Novartis calls time on TIM-3, axing cancer candidate after phase 3 flop

Novartis calls time on TIM-3, axing cancer candidate after phase 3 flop

Novartis’ anti-TIM-3 antibody has flunked a phase 3 blood cancer trial, prompting the Swiss drugmaker to pull the drug candidate from its pipeline. The failed study was the biggest test to date of an immuno-oncology target into which a who’s who of leading drug developers have pumped money.

In Novartis’ phase 3 trial, patients with intermediate or worse risk myelodysplastic syndrome or chronic myelomonocytic leukemia-2 received the chemotherapy drug azacitidine plus either the TIM-3 candidate MBG453 or placebo. MBG453, also known as sabatolimab, was designed to address the unmet needs of patients who are unfit for hematopoietic stem cell transplantation.

TIM-3 is expressed by immune effector cells, where it acts as an immune checkpoint, and leukemic stem cells, leading Novartis to identify the receptor as a way to simultaneously activate the immune system and suppress the proliferation of cancer cells. That theory failed to translate into efficacy in phase 3.

Novartis broke the news that the late-stage study missed its primary endpoint, overall survival, as part of its fourth-quarter results (PDF) on Wednesday. The Swiss drugmaker responded to the setback by stopping development of sabatolimab, which was in phase 1 and 2 trials in acute myeloid leukemia and low-risk myelodysplastic syndrome at the time of the pivotal flop.

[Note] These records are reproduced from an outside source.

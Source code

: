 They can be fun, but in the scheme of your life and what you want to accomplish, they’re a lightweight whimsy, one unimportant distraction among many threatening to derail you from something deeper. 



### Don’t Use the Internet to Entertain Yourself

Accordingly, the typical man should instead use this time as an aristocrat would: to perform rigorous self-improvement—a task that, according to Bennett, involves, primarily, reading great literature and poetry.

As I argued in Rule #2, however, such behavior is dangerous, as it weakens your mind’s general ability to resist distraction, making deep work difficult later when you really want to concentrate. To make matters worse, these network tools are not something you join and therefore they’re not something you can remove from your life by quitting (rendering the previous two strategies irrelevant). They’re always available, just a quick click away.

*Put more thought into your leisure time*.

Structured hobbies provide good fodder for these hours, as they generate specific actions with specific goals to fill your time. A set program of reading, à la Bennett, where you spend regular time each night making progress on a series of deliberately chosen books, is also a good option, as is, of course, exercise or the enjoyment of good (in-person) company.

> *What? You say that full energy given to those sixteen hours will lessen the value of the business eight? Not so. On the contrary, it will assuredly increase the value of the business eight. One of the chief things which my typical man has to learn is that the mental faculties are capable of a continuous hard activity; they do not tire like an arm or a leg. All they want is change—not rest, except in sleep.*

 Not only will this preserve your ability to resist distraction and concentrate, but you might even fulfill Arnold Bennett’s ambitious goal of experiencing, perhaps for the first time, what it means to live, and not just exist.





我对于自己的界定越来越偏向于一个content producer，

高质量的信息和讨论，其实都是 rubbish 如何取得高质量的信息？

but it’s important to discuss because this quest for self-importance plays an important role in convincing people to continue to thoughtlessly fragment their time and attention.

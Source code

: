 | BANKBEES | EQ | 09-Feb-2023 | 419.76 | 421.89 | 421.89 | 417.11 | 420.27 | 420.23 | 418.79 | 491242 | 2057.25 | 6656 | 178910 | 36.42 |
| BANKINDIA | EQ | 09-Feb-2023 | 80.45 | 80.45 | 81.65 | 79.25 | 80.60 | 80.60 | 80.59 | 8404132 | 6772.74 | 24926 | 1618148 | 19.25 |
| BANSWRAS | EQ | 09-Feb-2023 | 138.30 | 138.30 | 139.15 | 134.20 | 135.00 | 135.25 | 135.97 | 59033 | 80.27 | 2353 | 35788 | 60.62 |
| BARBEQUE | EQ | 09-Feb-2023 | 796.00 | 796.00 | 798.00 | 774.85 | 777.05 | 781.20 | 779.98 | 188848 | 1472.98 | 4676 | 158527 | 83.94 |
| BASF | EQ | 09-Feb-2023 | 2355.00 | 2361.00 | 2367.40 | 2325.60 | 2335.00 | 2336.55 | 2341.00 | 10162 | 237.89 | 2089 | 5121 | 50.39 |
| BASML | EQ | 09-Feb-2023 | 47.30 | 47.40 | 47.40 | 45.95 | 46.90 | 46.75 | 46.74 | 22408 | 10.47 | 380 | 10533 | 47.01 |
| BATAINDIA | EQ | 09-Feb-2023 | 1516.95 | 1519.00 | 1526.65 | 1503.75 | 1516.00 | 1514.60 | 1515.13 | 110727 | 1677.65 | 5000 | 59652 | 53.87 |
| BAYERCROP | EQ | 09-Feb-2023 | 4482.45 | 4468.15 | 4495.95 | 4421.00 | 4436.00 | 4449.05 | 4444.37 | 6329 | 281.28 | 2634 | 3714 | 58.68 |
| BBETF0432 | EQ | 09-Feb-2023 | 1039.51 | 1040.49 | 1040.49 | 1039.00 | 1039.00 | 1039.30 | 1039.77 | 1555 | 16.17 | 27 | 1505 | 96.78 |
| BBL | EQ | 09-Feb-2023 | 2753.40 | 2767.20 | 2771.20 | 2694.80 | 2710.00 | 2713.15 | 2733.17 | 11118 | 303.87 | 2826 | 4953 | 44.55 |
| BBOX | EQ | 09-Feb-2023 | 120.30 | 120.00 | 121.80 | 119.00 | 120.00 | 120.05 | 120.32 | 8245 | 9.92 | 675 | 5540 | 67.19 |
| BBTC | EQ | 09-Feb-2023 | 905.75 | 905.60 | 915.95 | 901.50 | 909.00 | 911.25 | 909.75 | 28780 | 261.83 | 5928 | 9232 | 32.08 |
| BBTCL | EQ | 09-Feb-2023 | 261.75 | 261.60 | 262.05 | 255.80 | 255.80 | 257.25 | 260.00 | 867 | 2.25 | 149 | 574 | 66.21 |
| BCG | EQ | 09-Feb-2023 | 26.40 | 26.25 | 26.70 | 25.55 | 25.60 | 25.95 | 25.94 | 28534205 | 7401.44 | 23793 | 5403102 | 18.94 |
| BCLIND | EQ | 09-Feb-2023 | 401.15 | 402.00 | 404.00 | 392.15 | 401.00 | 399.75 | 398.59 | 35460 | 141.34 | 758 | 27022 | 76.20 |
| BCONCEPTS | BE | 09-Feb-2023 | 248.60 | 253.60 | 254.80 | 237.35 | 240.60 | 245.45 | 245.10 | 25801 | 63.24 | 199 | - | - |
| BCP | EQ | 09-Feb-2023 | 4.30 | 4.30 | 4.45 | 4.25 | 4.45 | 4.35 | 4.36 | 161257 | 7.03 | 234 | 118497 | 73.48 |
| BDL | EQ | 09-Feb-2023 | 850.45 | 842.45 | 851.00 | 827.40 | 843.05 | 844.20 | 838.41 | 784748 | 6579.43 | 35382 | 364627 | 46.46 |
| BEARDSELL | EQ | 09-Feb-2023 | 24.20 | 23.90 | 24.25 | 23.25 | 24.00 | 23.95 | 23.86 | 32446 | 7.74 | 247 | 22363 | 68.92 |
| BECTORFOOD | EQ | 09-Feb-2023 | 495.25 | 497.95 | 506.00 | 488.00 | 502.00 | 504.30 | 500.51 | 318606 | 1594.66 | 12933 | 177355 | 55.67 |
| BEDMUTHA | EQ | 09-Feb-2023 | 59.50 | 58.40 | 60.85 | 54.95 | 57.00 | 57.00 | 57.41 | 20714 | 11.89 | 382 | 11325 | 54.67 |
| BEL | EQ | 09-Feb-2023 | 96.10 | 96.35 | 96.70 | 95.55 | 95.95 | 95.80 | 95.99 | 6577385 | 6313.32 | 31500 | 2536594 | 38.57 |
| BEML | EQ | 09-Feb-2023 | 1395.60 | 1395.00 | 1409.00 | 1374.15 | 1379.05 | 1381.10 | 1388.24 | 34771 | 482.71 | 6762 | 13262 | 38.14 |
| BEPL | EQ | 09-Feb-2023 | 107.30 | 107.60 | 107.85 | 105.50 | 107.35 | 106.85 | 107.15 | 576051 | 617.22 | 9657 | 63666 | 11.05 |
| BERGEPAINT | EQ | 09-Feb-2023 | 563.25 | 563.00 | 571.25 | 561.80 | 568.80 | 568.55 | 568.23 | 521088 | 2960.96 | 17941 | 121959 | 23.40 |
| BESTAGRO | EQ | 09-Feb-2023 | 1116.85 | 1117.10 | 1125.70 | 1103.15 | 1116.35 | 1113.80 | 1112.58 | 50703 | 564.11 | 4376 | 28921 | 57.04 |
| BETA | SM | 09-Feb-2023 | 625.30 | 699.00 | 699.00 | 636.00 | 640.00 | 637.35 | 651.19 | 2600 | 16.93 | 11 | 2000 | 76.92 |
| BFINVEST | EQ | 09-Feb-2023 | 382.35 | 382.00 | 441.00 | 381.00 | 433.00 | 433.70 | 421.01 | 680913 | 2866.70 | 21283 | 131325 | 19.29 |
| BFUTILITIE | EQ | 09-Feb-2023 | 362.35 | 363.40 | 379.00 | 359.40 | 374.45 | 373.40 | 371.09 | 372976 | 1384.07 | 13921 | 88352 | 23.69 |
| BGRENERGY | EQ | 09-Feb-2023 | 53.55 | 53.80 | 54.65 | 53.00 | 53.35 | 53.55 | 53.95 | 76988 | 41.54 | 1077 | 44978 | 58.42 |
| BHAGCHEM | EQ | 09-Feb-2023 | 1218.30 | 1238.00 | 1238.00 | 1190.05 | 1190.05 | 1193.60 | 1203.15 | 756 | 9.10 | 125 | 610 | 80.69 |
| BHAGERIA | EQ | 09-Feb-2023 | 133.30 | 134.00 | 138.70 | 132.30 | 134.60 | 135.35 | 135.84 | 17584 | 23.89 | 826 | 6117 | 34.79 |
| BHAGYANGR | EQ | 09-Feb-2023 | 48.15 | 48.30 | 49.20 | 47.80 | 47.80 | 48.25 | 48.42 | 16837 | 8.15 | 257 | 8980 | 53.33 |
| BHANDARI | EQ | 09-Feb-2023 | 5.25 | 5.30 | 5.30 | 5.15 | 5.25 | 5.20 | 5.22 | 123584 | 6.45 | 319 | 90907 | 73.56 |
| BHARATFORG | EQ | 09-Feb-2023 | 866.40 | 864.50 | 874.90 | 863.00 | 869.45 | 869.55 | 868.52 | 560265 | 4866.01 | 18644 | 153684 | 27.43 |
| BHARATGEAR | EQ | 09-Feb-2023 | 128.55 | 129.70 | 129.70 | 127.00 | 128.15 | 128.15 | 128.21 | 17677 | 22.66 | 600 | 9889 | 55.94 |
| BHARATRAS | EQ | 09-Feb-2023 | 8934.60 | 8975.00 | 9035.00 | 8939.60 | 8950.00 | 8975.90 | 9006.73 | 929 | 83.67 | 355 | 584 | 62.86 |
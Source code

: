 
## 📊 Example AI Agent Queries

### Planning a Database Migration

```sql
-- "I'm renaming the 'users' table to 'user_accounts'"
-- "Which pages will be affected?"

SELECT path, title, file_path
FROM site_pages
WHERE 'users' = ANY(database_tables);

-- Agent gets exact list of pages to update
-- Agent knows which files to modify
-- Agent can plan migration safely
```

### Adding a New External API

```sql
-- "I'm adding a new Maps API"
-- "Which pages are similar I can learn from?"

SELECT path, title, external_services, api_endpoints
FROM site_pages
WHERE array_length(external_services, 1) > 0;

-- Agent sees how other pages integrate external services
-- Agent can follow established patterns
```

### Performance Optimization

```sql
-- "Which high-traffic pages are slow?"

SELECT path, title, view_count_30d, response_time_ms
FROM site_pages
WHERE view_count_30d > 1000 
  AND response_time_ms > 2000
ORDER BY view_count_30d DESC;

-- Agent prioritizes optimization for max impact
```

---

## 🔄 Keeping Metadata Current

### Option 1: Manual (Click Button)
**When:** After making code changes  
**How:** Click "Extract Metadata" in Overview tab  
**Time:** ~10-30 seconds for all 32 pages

Novartis’ retreat from TIM-3 makes GSK’s cobolimab the most advanced candidate against the receptor. While Novartis focused on blood cancers, GSK and other big names with TIM-3 candidates have largely looked at solid tumors. GSK, which acquired its TIM-3 candidate in the $5.1 billion Tesaro takeover, is running a phase 2/3 clinical trial in non-small cell lung cancer patients.

The list of other active TIM-3 programs has thinned in recent years. Roche removed (PDF) a PD-1xTIM-3 bispecific from its pipeline in 2022. AstraZeneca is continuing to study its rival bispecific in phase 1 and 2 trials, and Incyte is enrolling a phase 2 endometrial cancer trial to assess its monoclonal antibody.

Bristol Myers Squibb terminated a phase 1 trial of one TIM-3 candidate, BMS-986299, in 2022 because its “business objectives” had changed. A phase 1/2 clinical trial of a second TIM-3 asset, the Five Prime Therapeutics-partnered BMS-986258, is still active but BMS stopped enrollment at around one-third of its original target around the time the other study was terminated. Eli Lilly has also axed a TIM-3 drug.

Sabatolimab was the big pipeline news in Novartis’ results but the Swiss drugmaker also shared smaller updates. Novartis is stopping development of the BTK inhibitor remibrutinib in Sjögren’s syndrome but is continuing to advance toward phase 3 data in three other indications. And a HIF2A inhibitor disappeared from Novartis’ pipeline, one month after the company stopped enrollment in a phase 1/1b trial early.